At Least They Got The “Dong” Part Right

I’ve owned my Raspberry Pi for some time now, and struggled to find any useful application for it. Recently, however, I did come across a project worth investing time and money into (more on that another time), but this meant ordering some components from various Chinese suppliers.

One of those products was a USB wifi dongle.

A parcel arrived yesterday, but it didn’t contain a USB wifi dongle. Instead it contained this:

WifiDong

So, it’s going to fun getting this to work with the Raspberry Pi.

EFTPOS Rounding: My 2 Cents

A few days before New Year’s Eve I made my weekly trip to the local chemist – Pharmacy Select – to pick up what I needed. These are the same products I buy every week, and have done so for the last 4 years or so.

As is the norm at most retail outlets these days, cashiers will announce the total rounded to the nearest 5 cents. In this case, as it is every week, the tally came to $23.03. She asked for $23.05, which is fair enough. Everyone was going smoothly at this stage, but it wasn’t until after I had touched my credit card against the reader that I noticed she had processed the electronic transaction for $23.05. This was not computer error, as the EFTPOS terminal was separate to the computer-based till and sale amounts were entered manually.

At this point you’re probably saying “so what?”.

1 and 2 cent coins were withdrawn from circulation in 1992. This necessitated some changes to the way cash-based transactions were processed. It was generally accepted that where an amount payable was not equal to .00 or .x5 cents, the 1 & 2 and 3 & 4 cent remainders would be rounded downwards and upwards respectively. This policy is in effect across all retailers still, although some automatically round upwards or downwards regardless.

8 years after the withdrawal of these coins, the ACCC released a statement reminding retailers of their obligations. In part, it reads:

“However the Guideline clearly stated that where a consumer elected to pay by way of cheque, credit card or EFTPOS it was unnecessary for businesses to round the total value of the transaction.

It goes on to suggest that retailers who round up electronic transactions may be in breach of the now-superseded Trade Practices Act.

Now that the backstory is out of the way, let’s get back to the chemist.

After I’d realised my card had been processed for $23.05, I queried the staff member as to why this had occurred. This led to her looking at me like I was some kind of idiot; and an expression suggesting “because you round up, duh!”. It was pointed out to her that it’s not necessary to round up electronic transactions, which resulted in the response “Well, that’s the way it is, sorry”.

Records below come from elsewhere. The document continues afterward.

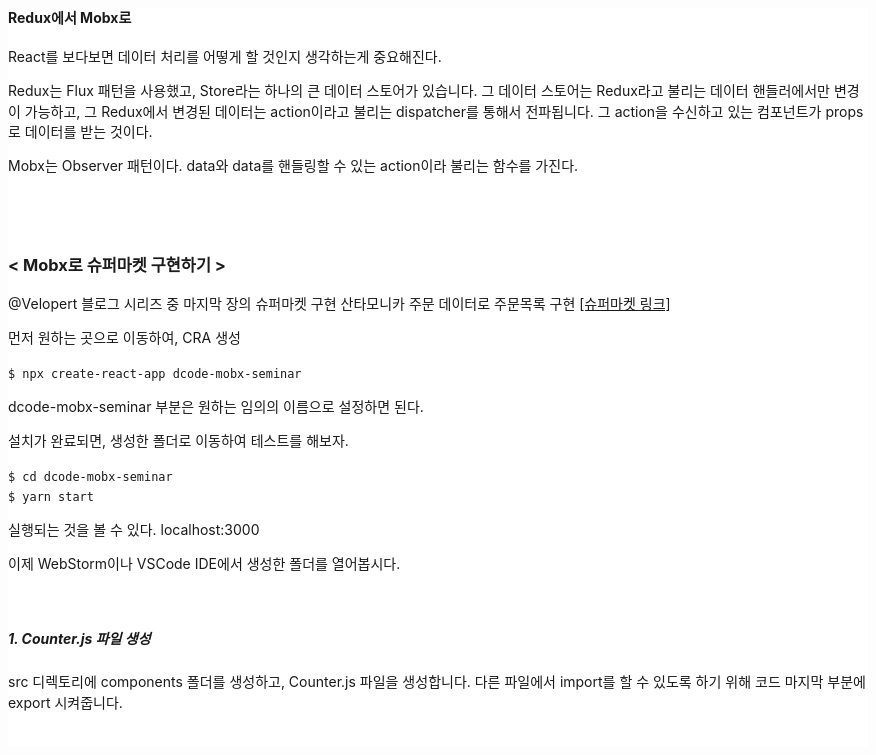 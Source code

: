 #### Redux에서 Mobx로

React를 보다보면 데이터 처리를 어떻게 할 것인지 생각하는게 중요해진다.

Redux는 Flux 패턴을 사용했고, Store라는 하나의 큰 데이터 스토어가 있습니다. 그 데이터 스토어는 Redux라고 불리는 데이터 핸들러에서만 변경이 가능하고, 그 Redux에서 변경된 데이터는 action이라고 불리는 dispatcher를 통해서 전파됩니다. 그 action을 수신하고 있는 컴포넌트가 props로 데이터를 받는 것이다.

Mobx는 Observer 패턴이다.
data와 data를 핸들링할 수 있는 action이라 불리는 함수를 가진다.

<br>
<br>

### < Mobx로 슈퍼마켓 구현하기 >
@Velopert 블로그 시리즈 중 마지막 장의 슈퍼마켓 구현
산타모니카 주문 데이터로 주문목록 구현
[[슈퍼마켓 링크]](http://bitly.kr/63L7uA)

먼저 원하는 곳으로 이동하여, CRA 생성

``` bash
$ npx create-react-app dcode-mobx-seminar
```

dcode-mobx-seminar 부분은 원하는 임의의 이름으로 설정하면 된다.

설치가 완료되면, 생성한 폴더로 이동하여 테스트를 해보자.

``` bash
$ cd dcode-mobx-seminar  
$ yarn start
```

실행되는 것을 볼 수 있다. localhost:3000

이제 WebStorm이나 VSCode IDE에서 생성한 폴더를 열어봅시다.

<br>

##### 1. Counter.js 파일 생성

src 디렉토리에 components 폴더를 생성하고, Counter.js 파일을 생성합니다. 다른 파일에서 import를 할 수 있도록 하기 위해 코드 마지막 부분에 export 시켜줍니다.

<br>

No. That isn’t the way it is.

As I said, I’d been visiting this pharmacy for 4 years, almost every week. Having never paid cash there, it was quite easy to log on to my internet banking service and filter the purchases made at their store. Roughly 80% of the transactions had been incorrectly rounded up. A couple had even been rounded down. All-in-all, I was down about $3. Which really doesn’t bother me that much, but when you consider this is probably happening to hundreds of other customers each week, it would add up to a tidy profit for the pharmacy.

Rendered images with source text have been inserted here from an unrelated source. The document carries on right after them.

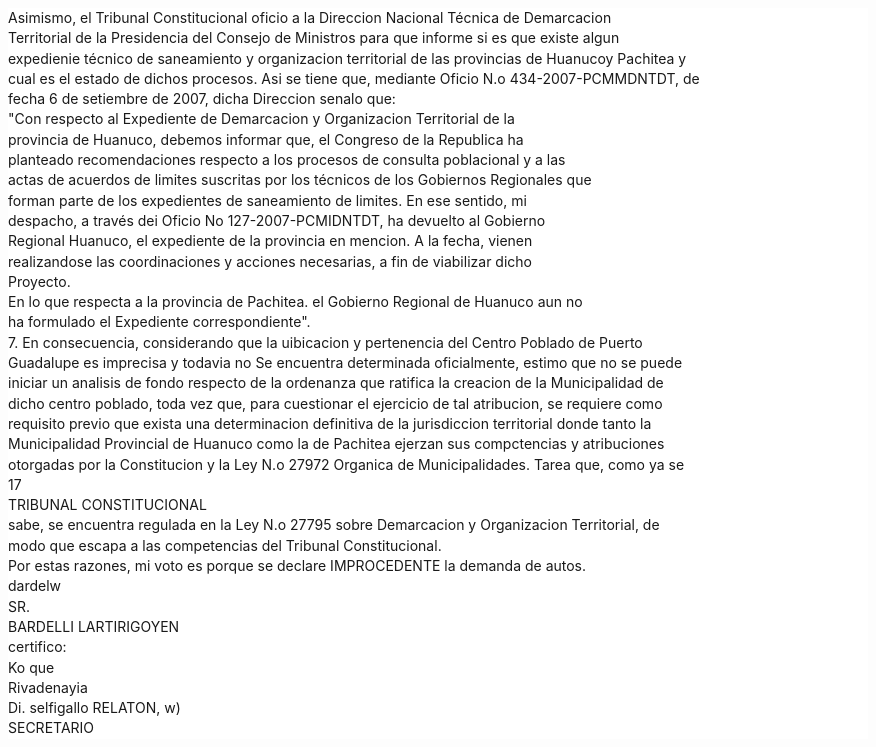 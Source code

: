 Asimismo, el Tribunal Constitucional oficio a la Direccion Nacional Técnica de Demarcacion  
Territorial de la Presidencia del Consejo de Ministros para que informe si es que existe algun  
expedienie técnico de saneamiento y organizacion territorial de las provincias de Huanucoy Pachitea y  
cual es el estado de dichos procesos. Asi se tiene que, mediante Oficio N.o 434-2007-PCMMDNTDT, de  
fecha 6 de setiembre de 2007, dicha Direccion senalo que:  
"Con respecto al Expediente de Demarcacion y Organizacion Territorial de la  
provincia de Huanuco, debemos informar que, el Congreso de la Republica ha  
planteado recomendaciones respecto a los procesos de consulta poblacional y a las  
actas de acuerdos de limites suscritas por los técnicos de los Gobiernos Regionales que  
forman parte de los expedientes de saneamiento de limites. En ese sentido, mi  
despacho, a través dei Oficio No 127-2007-PCMIDNTDT, ha devuelto al Gobierno  
Regional Huanuco, el expediente de la provincia en mencion. A la fecha, vienen  
realizandose las coordinaciones y acciones necesarias, a fin de viabilizar dicho  
Proyecto.  
En lo que respecta a la provincia de Pachitea. el Gobierno Regional de Huanuco aun no  
ha formulado el Expediente correspondiente".  
7. En consecuencia, considerando que la uibicacion y pertenencia del Centro Poblado de Puerto  
Guadalupe es imprecisa y todavia no Se encuentra determinada oficialmente, estimo que no se puede  
iniciar un analisis de fondo respecto de la ordenanza que ratifica la creacion de la Municipalidad de  
dicho centro poblado, toda vez que, para cuestionar el ejercicio de tal atribucion, se requiere como  
requisito previo que exista una determinacion definitiva de la jurisdiccion territorial donde tanto la  
Municipalidad Provincial de Huanuco como la de Pachitea ejerzan sus compctencias y atribuciones  
otorgadas por la Constitucion y la Ley N.o 27972 Organica de Municipalidades. Tarea que, como ya se  
17  
TRIBUNAL CONSTITUCIONAL  
sabe, se encuentra regulada en la Ley N.o 27795 sobre Demarcacion y Organizacion Territorial, de  
modo que escapa a las competencias del Tribunal Constitucional.  
Por estas razones, mi voto es porque se declare IMPROCEDENTE la demanda de autos.  
dardelw  
SR.  
BARDELLI LARTIRIGOYEN  
certifico:  
Ko que  
Rivadenayia  
Di. selfigallo RELATON, w)  
SECRETARIO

Now, I’m sure it isn’t an intentional practice on their part. If anything it probably comes down to ignorance and a lack of training. But that isn’t an excuse. A polite – yet firm – letter to the pharmacy manager detailed my concerns, for both the ongoing practice and the attitude of the staff member concerned. Although it took them 3 weeks to respond, I did check my post office box to find this:

20140127-145058.jpg

While I applaud the pharmacy for doing the right thing here (and thank them for the voucher, a nice gesture), it does make me wonder just how widespread this practice is. I do shoulder some of the blame here, as I probably should have paid more attention to the EFTPOS terminal. But, as far as I see it, ultimately the responsibility lies with the retailer to do the right thing. My advice? Keep an eye on the terminal and make sure your card is being processed correctly.

That’s just my two cents on the matter.

Parents: Take Some Damn Responsibility For Your Brats

Several days ago it was announced that Apple had entered into an agreement with the Federal Trade Commission to refund $32.5 million to customers who had been billed for “unauthorised” in-app purchases. I put the word unauthorised in quotes as that aspect is open to loose interpretation.

Apple to refund $32.5m to parents whose kids made in-app purchases

Apple will refund customers at least $32.5m (£19.9m) after a settlement with the US Federal Trade Commission (FTC).

The refund agreement settles long-standing complaints over in-app purchases made by children without their parents’ consent.

Apple will also be required to change its billing procedures to make sure customers have given consent before they are charged for in-app purchases.

When I first read this story, I was surprised that Apple had rolled over so easily. My conclusion was that, as far as Apple were concerned, $32.5m was nothing, and it was just easier to take this path than drag it through the courts.

What really bothers me here, and focusing on the main issue, is the complete lack of parental responsibility shown.

Before I come to that, a quick explanation if you’re not really up to speed: parents own an iDevice of some type, which has their iTunes account linked. These parents have then handed the device to their (usually) young children, who have gone on to install a game. These games are usually free to download and install, but allow “in-app purchases”, usually to unlock extra features or to enhance game play in some way.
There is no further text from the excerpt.